Give all of the data again exactly as written, omitting every image.

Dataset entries
· · · · ·
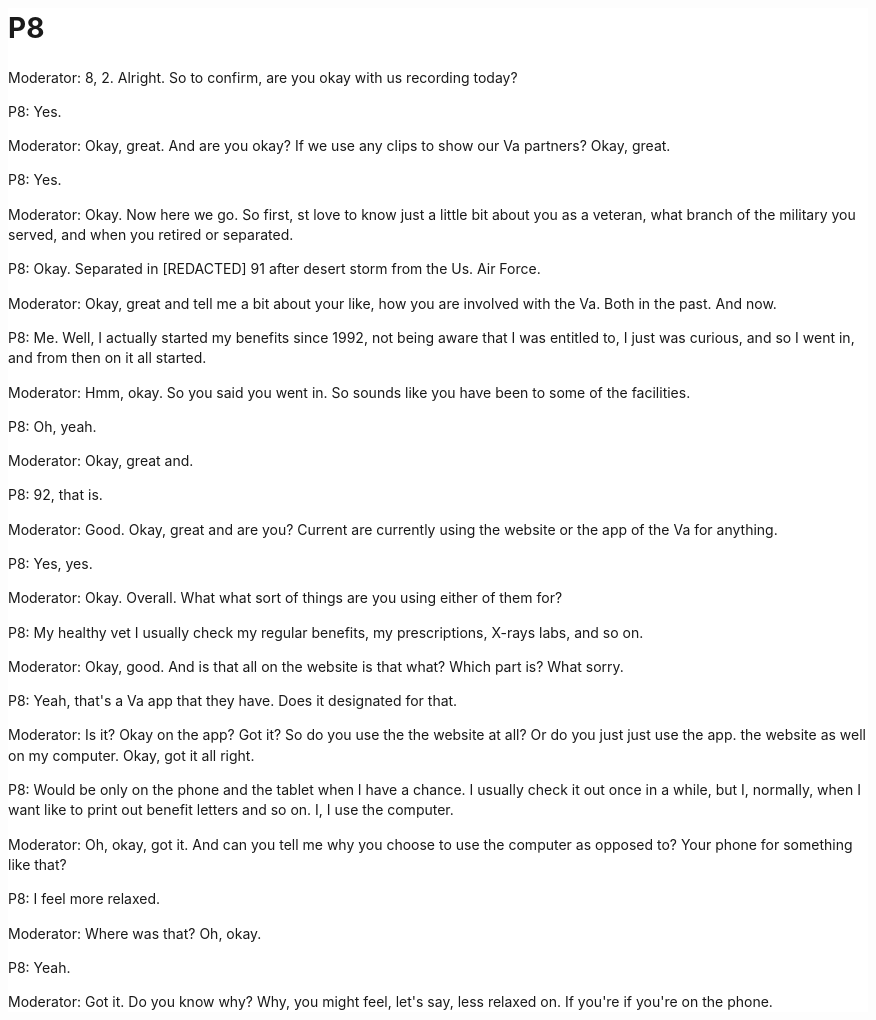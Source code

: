 # P8


Moderator: 8, 2. Alright. So to confirm, are you okay with us recording today?

P8: Yes.

Moderator: Okay, great. And are you okay? If we use any clips to show our Va partners? Okay, great.

P8: Yes.

Moderator: Okay. Now here we go. So first, st love to know just a little bit about you as a veteran, what branch of the military you served, and when you retired or separated.

P8: Okay. Separated in [REDACTED] 91 after desert storm from the Us. Air Force.

Moderator: Okay, great and tell me a bit about your like, how you are involved with the Va. Both in the past. And now.

P8: Me. Well, I actually started my benefits since 1992, not being aware that I was entitled to, I just was curious, and so I went in, and from then on it all started.

Moderator: Hmm, okay. So you said you went in. So sounds like you have been to some of the facilities.

P8: Oh, yeah.

Moderator: Okay, great and.

P8: 92, that is.

Moderator: Good. Okay, great and are you? Current are currently using the website or the app of the Va for anything.

P8: Yes, yes.

Moderator: Okay. Overall. What what sort of things are you using either of them for?

P8: My healthy vet I usually check my regular benefits, my prescriptions, X-rays labs, and so on.

Moderator: Okay, good. And is that all on the website is that what? Which part is? What sorry.

P8: Yeah, that's a Va app that they have. Does it designated for that.

Moderator: Is it? Okay on the app? Got it? So do you use the the website at all? Or do you just just use the app. the website as well on my computer. Okay, got it all right.

P8: Would be only on the phone and the tablet when I have a chance. I usually check it out once in a while, but I, normally, when I want like to print out benefit letters and so on. I, I use the computer.

Moderator: Oh, okay, got it. And can you tell me why you choose to use the computer as opposed to? Your phone for something like that?

P8: I feel more relaxed.

Moderator: Where was that? Oh, okay.

P8: Yeah.

Moderator: Got it. Do you know why? Why, you might feel, let's say, less relaxed on. If you're if you're on the phone.
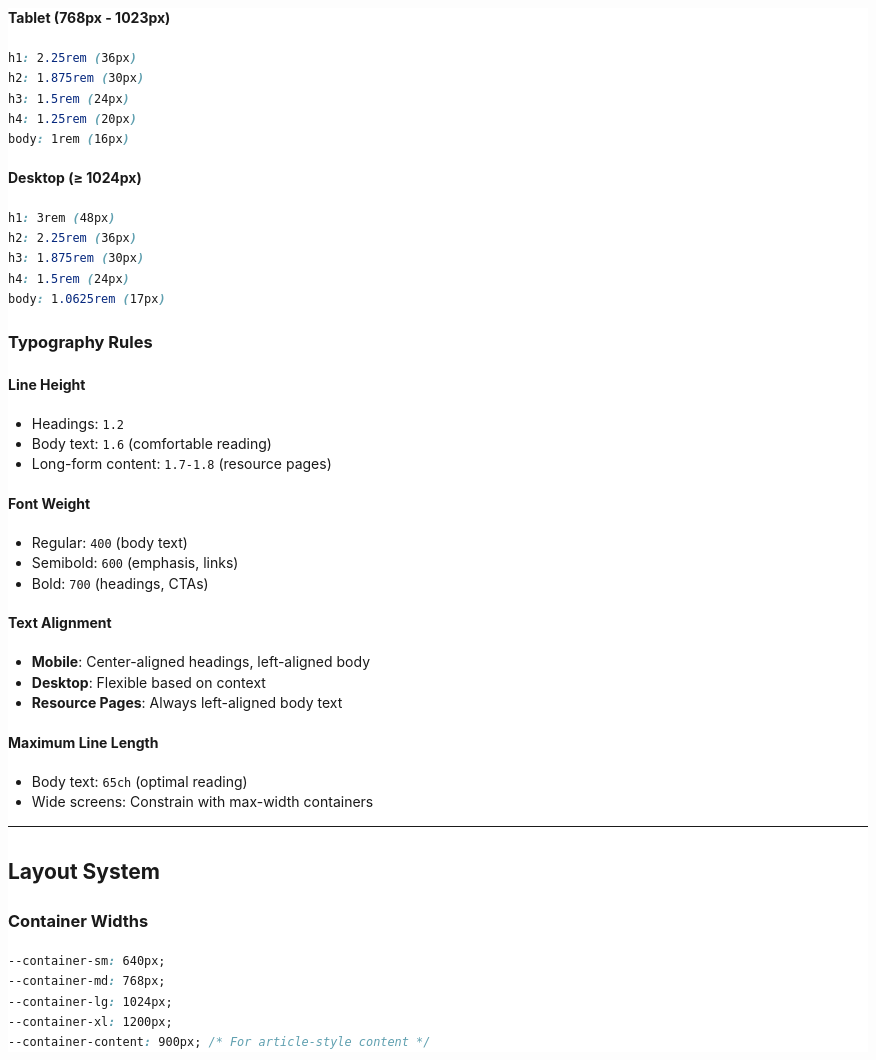 #### Tablet (768px - 1023px)
```css
h1: 2.25rem (36px)
h2: 1.875rem (30px)
h3: 1.5rem (24px)
h4: 1.25rem (20px)
body: 1rem (16px)
```

#### Desktop (≥ 1024px)
```css
h1: 3rem (48px)
h2: 2.25rem (36px)
h3: 1.875rem (30px)
h4: 1.5rem (24px)
body: 1.0625rem (17px)
```

### Typography Rules

#### Line Height
- Headings: `1.2`
- Body text: `1.6` (comfortable reading)
- Long-form content: `1.7-1.8` (resource pages)

#### Font Weight
- Regular: `400` (body text)
- Semibold: `600` (emphasis, links)
- Bold: `700` (headings, CTAs)

#### Text Alignment
- **Mobile**: Center-aligned headings, left-aligned body
- **Desktop**: Flexible based on context
- **Resource Pages**: Always left-aligned body text

#### Maximum Line Length
- Body text: `65ch` (optimal reading)
- Wide screens: Constrain with max-width containers

---

## Layout System

### Container Widths
```css
--container-sm: 640px;
--container-md: 768px;
--container-lg: 1024px;
--container-xl: 1200px;
--container-content: 900px; /* For article-style content */
```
· · · · ·
YOUR RESPONSE
Source code

: # P8


Moderator: 8, 2. Alright. So to confirm, are you okay with us recording today?

P8: Yes.

Moderator: Okay, great. And are you okay? If we use any clips to show our Va partners? Okay, great.

P8: Yes.

Moderator: Okay. Now here we go. So first, st love to know just a little bit about you as a veteran, what branch of the military you served, and when you retired or separated.

P8: Okay. Separated in [REDACTED] 91 after desert storm from the Us. Air Force.

Moderator: Okay, great and tell me a bit about your like, how you are involved with the Va. Both in the past. And now.

P8: Me. Well, I actually started my benefits since 1992, not being aware that I was entitled to, I just was curious, and so I went in, and from then on it all started.

Moderator: Hmm, okay. So you said you went in. So sounds like you have been to some of the facilities.

P8: Oh, yeah.

Moderator: Okay, great and.

P8: 92, that is.

Moderator: Good. Okay, great and are you? Current are currently using the website or the app of the Va for anything.

P8: Yes, yes.

Moderator: Okay. Overall. What what sort of things are you using either of them for?

P8: My healthy vet I usually check my regular benefits, my prescriptions, X-rays labs, and so on.

Moderator: Okay, good. And is that all on the website is that what? Which part is? What sorry.

P8: Yeah, that's a Va app that they have. Does it designated for that.

Moderator: Is it? Okay on the app? Got it? So do you use the the website at all? Or do you just just use the app. the website as well on my computer. Okay, got it all right.

P8: Would be only on the phone and the tablet when I have a chance. I usually check it out once in a while, but I, normally, when I want like to print out benefit letters and so on. I, I use the computer.

Moderator: Oh, okay, got it. And can you tell me why you choose to use the computer as opposed to? Your phone for something like that?

P8: I feel more relaxed.

Moderator: Where was that? Oh, okay.

P8: Yeah.

Moderator: Got it. Do you know why? Why, you might feel, let's say, less relaxed on. If you're if you're on the phone.
 #### Tablet (768px - 1023px)
```css
h1: 2.25rem (36px)
h2: 1.875rem (30px)
h3: 1.5rem (24px)
h4: 1.25rem (20px)
body: 1rem (16px)
```

#### Desktop (≥ 1024px)
```css
h1: 3rem (48px)
h2: 2.25rem (36px)
h3: 1.875rem (30px)
h4: 1.5rem (24px)
body: 1.0625rem (17px)
```

### Typography Rules

#### Line Height
- Headings: `1.2`
- Body text: `1.6` (comfortable reading)
- Long-form content: `1.7-1.8` (resource pages)

#### Font Weight
- Regular: `400` (body text)
- Semibold: `600` (emphasis, links)
- Bold: `700` (headings, CTAs)

#### Text Alignment
- **Mobile**: Center-aligned headings, left-aligned body
- **Desktop**: Flexible based on context
- **Resource Pages**: Always left-aligned body text

#### Maximum Line Length
- Body text: `65ch` (optimal reading)
- Wide screens: Constrain with max-width containers

---

## Layout System

### Container Widths
```css
--container-sm: 640px;
--container-md: 768px;
--container-lg: 1024px;
--container-xl: 1200px;
--container-content: 900px; /* For article-style content */
```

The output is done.